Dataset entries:
===
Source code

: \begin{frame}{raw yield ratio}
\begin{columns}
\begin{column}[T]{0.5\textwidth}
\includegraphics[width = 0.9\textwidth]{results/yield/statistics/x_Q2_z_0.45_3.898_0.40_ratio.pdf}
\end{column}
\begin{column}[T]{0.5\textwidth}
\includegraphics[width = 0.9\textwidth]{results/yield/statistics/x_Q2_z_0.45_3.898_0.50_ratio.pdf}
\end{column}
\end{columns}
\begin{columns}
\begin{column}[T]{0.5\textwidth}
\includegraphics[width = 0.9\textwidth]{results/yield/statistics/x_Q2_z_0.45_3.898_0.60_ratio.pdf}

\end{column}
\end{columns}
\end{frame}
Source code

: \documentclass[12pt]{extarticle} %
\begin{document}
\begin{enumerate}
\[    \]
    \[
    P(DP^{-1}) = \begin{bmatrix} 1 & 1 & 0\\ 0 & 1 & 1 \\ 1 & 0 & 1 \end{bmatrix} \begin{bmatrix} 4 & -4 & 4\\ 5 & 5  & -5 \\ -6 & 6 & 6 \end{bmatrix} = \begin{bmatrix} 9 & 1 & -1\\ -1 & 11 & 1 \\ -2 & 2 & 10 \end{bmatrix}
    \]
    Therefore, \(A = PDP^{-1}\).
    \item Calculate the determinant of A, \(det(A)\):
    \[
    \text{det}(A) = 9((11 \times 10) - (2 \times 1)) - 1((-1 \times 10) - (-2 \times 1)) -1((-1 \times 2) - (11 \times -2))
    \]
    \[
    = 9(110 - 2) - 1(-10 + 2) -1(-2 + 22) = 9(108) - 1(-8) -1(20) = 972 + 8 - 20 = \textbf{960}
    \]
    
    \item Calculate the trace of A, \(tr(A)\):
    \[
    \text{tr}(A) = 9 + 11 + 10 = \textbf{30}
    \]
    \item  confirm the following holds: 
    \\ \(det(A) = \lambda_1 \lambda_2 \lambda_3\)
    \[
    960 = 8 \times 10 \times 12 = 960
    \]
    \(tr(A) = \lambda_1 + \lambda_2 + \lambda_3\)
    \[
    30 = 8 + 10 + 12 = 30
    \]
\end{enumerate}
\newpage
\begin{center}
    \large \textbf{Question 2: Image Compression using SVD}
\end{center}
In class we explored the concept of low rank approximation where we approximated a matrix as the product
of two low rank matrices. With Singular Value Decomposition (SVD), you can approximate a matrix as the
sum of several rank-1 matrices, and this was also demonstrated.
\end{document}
===
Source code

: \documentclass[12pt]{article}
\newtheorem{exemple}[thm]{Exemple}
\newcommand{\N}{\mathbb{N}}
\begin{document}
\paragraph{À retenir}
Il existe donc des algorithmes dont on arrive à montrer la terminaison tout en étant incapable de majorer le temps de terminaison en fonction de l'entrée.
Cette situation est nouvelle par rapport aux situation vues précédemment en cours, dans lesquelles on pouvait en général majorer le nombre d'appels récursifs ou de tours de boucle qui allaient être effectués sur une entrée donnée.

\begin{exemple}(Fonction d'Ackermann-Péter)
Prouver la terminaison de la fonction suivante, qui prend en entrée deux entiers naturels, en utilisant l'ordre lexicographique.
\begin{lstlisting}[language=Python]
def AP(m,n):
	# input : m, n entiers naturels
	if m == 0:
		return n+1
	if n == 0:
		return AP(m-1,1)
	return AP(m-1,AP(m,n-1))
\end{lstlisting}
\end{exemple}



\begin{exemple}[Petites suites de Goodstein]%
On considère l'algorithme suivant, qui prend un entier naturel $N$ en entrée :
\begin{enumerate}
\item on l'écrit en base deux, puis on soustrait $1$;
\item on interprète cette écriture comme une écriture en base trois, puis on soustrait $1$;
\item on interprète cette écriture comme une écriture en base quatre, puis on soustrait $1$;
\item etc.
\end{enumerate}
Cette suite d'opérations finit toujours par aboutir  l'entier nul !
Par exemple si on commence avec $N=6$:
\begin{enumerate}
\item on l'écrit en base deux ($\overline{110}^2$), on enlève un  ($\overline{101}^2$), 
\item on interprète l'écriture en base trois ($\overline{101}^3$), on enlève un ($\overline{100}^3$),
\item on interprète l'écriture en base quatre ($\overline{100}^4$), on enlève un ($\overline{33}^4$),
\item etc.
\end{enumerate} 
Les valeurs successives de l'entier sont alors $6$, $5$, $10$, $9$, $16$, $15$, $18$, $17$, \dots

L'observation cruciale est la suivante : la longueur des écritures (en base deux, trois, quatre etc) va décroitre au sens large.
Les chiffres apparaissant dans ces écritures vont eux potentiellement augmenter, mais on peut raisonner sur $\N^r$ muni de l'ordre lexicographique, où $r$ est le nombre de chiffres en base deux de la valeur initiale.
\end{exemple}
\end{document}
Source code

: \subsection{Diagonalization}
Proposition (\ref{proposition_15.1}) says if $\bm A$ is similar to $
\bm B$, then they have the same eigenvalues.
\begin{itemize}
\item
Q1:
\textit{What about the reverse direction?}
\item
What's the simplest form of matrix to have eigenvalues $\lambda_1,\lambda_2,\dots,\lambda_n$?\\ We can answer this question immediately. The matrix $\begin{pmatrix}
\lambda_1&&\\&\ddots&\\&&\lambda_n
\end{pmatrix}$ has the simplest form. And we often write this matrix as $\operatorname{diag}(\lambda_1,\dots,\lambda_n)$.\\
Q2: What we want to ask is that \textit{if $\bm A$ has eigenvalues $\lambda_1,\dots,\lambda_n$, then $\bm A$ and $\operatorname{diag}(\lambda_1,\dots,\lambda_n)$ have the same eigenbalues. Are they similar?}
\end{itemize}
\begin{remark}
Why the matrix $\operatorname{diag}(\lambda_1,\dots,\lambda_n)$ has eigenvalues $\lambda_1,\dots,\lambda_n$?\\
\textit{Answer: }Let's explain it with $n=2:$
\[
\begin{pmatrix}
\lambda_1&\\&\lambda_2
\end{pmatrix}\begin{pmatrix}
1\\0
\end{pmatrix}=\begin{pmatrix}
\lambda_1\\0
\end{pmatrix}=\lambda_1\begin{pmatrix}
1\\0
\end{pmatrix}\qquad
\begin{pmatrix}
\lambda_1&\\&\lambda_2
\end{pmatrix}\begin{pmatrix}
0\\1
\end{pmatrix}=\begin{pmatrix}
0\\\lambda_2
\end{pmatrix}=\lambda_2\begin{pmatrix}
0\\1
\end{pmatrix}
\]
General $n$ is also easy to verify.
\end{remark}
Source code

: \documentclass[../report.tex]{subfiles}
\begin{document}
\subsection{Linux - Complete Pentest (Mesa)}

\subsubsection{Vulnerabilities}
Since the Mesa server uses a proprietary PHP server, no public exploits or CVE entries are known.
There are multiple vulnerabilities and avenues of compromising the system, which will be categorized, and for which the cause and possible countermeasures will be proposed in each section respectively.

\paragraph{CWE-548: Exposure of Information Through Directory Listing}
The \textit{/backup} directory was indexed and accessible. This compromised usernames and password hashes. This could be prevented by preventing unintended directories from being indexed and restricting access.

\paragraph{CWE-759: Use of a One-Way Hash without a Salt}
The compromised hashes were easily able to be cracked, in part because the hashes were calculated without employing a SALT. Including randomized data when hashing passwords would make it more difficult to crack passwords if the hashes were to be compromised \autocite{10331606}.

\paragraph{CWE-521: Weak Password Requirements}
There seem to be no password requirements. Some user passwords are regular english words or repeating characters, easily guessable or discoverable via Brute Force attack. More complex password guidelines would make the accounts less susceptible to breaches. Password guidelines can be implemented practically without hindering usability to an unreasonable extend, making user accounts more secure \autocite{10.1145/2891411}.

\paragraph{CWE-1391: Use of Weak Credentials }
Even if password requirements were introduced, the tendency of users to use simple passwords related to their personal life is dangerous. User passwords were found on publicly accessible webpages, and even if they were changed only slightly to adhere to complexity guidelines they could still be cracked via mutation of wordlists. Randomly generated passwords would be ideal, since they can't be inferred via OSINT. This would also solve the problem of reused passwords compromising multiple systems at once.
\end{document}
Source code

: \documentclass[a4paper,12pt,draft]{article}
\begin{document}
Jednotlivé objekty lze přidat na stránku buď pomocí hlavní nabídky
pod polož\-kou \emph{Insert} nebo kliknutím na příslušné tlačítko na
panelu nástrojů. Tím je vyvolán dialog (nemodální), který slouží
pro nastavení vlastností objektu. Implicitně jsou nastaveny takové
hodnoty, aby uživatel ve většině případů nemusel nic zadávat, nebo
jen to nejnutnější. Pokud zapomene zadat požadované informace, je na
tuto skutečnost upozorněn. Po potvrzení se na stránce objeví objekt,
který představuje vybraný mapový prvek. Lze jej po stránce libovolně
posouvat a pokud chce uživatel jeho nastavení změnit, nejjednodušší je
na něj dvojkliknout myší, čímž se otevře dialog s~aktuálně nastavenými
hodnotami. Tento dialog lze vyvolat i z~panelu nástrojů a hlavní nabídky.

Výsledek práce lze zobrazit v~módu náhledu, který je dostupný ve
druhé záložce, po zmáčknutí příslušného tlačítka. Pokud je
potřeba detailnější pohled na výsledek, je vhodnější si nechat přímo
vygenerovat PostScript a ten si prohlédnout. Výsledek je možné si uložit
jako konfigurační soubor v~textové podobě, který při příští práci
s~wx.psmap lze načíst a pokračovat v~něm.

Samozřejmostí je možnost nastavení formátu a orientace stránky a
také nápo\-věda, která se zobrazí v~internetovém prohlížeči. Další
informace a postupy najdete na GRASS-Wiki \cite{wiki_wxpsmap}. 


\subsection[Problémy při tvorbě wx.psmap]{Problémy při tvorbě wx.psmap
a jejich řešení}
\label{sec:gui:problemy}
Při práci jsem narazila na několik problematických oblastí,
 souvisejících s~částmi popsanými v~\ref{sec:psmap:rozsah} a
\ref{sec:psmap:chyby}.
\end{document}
===
Assignment
For the records above, state how many lines contain "informace", and nothing more.

Output of the exercise
2